**Problem**
Read the lines of the data below and retrieve those with "beworker".

[Start of Attachment]

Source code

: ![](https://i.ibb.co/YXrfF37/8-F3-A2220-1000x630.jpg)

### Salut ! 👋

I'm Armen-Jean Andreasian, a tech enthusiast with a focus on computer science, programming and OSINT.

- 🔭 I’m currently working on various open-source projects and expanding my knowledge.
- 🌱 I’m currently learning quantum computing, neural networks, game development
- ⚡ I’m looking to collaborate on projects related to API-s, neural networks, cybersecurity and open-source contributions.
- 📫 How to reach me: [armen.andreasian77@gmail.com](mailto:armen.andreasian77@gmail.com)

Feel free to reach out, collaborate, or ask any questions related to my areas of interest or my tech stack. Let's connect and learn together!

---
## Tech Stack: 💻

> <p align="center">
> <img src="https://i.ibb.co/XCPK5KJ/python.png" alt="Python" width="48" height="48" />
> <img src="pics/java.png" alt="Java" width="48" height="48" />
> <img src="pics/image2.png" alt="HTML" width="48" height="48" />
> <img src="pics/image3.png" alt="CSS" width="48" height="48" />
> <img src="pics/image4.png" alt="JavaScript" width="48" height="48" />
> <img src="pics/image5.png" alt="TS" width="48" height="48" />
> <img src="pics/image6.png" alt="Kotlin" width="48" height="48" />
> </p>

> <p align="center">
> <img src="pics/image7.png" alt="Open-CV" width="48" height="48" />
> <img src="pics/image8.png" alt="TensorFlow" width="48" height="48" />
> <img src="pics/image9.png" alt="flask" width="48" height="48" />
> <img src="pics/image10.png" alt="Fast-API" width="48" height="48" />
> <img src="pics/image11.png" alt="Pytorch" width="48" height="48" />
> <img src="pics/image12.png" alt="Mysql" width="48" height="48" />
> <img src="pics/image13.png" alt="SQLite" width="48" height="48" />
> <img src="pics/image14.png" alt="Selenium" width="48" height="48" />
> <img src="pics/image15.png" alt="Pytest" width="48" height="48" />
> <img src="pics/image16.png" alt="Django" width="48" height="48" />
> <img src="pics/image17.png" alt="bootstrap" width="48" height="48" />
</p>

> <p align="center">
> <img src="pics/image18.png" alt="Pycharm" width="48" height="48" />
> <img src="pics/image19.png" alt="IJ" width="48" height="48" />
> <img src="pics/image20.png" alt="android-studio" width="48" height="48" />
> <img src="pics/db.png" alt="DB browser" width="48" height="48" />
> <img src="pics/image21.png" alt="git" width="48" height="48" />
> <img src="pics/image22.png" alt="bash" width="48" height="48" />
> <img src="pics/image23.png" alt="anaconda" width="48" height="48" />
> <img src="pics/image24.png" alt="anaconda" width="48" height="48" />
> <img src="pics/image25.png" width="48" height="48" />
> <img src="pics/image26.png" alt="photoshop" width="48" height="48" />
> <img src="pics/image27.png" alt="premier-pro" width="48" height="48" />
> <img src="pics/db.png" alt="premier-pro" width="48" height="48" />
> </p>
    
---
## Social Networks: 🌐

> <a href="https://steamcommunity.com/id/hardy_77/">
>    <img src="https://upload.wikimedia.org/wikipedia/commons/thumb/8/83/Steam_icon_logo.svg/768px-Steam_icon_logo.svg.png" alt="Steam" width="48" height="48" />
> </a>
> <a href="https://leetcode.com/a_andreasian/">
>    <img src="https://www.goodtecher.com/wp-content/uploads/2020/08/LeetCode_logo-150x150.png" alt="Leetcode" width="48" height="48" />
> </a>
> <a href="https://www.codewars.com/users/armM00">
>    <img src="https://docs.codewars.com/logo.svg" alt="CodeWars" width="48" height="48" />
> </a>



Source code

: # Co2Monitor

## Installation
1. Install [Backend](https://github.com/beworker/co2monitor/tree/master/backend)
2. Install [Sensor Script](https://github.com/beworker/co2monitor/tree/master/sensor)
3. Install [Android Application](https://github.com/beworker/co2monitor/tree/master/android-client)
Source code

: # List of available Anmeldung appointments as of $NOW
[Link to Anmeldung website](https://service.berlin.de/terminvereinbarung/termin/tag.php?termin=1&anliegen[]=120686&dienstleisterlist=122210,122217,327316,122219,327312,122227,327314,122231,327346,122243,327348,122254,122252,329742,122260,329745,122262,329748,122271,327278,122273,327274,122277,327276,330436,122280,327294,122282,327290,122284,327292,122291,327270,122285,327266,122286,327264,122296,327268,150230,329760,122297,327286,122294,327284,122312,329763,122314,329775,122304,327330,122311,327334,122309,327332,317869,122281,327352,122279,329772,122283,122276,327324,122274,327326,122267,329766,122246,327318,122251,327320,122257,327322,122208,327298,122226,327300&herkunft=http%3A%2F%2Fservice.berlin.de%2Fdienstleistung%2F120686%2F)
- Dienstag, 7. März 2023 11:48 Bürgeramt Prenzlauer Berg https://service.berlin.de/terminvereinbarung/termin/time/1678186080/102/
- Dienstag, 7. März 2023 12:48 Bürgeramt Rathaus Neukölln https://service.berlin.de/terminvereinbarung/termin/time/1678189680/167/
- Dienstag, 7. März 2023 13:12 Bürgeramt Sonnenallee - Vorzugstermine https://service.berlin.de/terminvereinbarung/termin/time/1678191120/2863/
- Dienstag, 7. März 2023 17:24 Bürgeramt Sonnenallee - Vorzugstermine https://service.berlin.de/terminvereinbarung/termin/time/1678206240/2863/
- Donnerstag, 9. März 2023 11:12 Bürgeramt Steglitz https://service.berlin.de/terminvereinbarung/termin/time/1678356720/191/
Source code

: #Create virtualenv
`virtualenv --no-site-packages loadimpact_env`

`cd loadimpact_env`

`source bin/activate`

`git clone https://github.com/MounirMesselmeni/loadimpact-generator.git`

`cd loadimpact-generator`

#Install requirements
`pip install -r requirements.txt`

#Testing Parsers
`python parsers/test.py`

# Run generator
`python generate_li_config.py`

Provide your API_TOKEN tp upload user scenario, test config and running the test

[End of Attachment]

**Written solution**
1. Install [Backend](https://github.com/beworker/co2monitor/tree/master/backend)
2. Install [Sensor Script](https://github.com/beworker/co2monitor/tree/master/sensor)
3. Install [Android Application](https://github.com/beworker/co2monitor/tree/master/android-client)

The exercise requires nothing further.